In the same year we saw the arrival of emerging
nation's central banks into the gold market as buyers. Since then they have
set a pattern of buying gold that continues as a driving force behind the
gold price even today. In this article we look at these events and other
monetary developments in the gold market to see what to expect in the days
and months ahead.
Which Central banks are buying gold and why?
As you have seen in our newsletter in the Table of
central banks buying and selling gold it is the emerging nation's central
banks, whose reserves have been growing strongly that have led the way in
buying gold for their reserves. Their aim is to diversify away from the U.S.
dollar and other leading world currencies and to buy gold as a counter weight
to those currencies.
These central banks are based in Asia, the Middle East,
South America, etc. They include:
Russia - Bangladesh - Philippines - Saudi Arabia -
Thailand - Belarus - Venezuela - India - Sri Lanka - Mauritius - Mexico -
Bolivia - Colombia - South Korea - Turkey - Kazakhstan - Tajikistan - Serbia
- Ukraine - Mongolia - Malta - Greece - Argentina.
The underlying reason why all of them are buying and
why the European signatories to the Central Bank Gold Agreement stopped selling
is because they all consider gold to be an important Reserve Asset and as the
head of the Bundesbank put it, "gold is a
counter to the swings of the dollar". Neatly put, but isn't there more
to this than simply countering the swings of the dollar. Since gold was at
$300 an ounce in 1979 right through to 2005 gold has been at that level or
higher. Now it is at $1,660 five and a half times higher and the dollar is
not five and a half times lower than other currencies. Gold has risen in all
currencies including the euro which was well below €300 to an ounce of
gold and is now at €1,321 more than four times higher than then. It has
risen from $35 an ounce since the sixties a rise of
47 times!
Clearly, gold adds further ingredients to national
reserves as these numbers demonstrate in part. The emerging world is as aware
of gold's value in their reserves as are the developed world's central banks
and are doing something about it before there are potentially devastating
developments in the global monetary system.
Why do the central banks of the U.S., Germany, France and Italy hold 70%+ of
their reserves in gold?
Having stated that they were sellers of gold from 1999
onwards through until now, Europe's signatory central banks to the CBGA gave
the impression before 1999 that their gold holding weighed heavily above the
gold market. This combined with accelerated mining of gold then as the price
was dropping, forced the gold price down and pushed the developed world to
more and more dependence of the dollar then the euro. But in reality central
banks were not trying to get rid of their gold holdings. Some aimed at
selling 20% of their reserves in total, while others like Germany, did not
sell any of their gold, despite being signatories to the agreement. Some like
the U.K. and Switzerland appeared to gullibly sell half of their reserves.

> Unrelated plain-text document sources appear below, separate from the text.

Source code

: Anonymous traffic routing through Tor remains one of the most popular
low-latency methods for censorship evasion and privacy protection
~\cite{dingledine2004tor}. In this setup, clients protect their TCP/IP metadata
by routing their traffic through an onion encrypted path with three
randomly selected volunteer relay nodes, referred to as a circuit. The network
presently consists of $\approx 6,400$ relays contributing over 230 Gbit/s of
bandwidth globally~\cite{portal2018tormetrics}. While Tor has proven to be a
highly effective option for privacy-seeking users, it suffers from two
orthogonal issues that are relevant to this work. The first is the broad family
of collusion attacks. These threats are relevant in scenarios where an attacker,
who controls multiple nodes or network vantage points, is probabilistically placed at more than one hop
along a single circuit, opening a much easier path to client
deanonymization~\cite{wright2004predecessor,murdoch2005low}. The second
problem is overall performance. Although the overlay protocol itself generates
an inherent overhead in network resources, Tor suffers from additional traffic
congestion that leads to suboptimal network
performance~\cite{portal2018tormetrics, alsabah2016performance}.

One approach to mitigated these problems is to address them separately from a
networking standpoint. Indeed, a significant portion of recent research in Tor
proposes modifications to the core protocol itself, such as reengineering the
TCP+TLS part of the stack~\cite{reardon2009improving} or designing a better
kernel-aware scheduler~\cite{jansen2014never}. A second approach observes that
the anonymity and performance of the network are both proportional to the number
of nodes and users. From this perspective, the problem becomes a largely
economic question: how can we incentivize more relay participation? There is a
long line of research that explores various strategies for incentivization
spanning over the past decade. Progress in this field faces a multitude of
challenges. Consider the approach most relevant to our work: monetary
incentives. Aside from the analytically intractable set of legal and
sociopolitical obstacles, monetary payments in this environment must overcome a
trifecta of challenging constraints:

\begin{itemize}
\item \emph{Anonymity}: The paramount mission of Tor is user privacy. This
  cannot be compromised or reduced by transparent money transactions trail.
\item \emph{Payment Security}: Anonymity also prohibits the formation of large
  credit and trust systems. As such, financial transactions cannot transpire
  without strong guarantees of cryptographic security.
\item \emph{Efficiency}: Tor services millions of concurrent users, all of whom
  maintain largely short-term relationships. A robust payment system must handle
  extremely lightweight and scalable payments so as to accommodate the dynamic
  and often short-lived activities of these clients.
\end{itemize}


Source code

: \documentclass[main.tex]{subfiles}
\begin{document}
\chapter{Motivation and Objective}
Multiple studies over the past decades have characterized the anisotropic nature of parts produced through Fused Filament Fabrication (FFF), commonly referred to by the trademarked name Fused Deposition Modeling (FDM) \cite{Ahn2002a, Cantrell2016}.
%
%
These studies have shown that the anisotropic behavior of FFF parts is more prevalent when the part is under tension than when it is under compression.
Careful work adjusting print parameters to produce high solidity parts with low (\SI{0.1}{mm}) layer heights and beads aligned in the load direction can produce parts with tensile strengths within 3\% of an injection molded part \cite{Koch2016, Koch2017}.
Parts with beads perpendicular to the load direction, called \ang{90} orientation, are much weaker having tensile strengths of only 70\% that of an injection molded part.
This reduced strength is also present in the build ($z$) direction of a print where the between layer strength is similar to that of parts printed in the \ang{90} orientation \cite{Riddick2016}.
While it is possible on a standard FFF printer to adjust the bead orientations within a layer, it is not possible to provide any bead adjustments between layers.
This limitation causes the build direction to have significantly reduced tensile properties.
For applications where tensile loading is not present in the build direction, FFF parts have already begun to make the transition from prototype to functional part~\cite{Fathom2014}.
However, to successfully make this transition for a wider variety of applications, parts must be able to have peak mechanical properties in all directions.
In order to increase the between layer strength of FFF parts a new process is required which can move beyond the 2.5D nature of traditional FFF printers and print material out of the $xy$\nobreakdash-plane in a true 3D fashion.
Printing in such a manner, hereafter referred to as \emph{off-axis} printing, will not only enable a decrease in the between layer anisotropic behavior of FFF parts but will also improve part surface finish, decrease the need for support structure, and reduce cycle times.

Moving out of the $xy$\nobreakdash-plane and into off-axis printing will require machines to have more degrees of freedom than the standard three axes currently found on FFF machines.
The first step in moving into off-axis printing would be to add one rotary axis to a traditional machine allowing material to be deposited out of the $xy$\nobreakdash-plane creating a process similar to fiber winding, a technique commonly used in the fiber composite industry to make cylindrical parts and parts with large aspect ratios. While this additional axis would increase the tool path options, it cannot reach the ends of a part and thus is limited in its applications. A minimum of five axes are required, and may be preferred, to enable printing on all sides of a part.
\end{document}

Then in 2009 all the signatories stopped selling except
for small amounts for the minting of gold coins. This left the holding of
European banks at these levels: -
 
For such an archaic reserve asset, it is doing very
well in terms of its price moves. But the governments of the developed world knew
that if their 40-year long experiment with un-backed paper money were to go
wrong then gold could come to their rescue and, my goodness, it has!
The now incumbent money managers may well feel
surprised at the way we have described currencies [as an experiment?], but
since Nixon cut the link of gold to currencies back in 1971 that's what we've
had. Now, the money experts and leaders of the world, looking at the way
governments across the developed world have abused this paper money and
particularly national debt levels, they too can see the sinking level of
confidence in such money both inside and outside the developed world. What
can pull them from the brink of disaster if confidence in the two leading
developed world currencies [and leading reserve currencies] collapses? What
can pull the world's leading commercial banks, particularly those fused at
the hip to government [in their asset portfolios], from collapse?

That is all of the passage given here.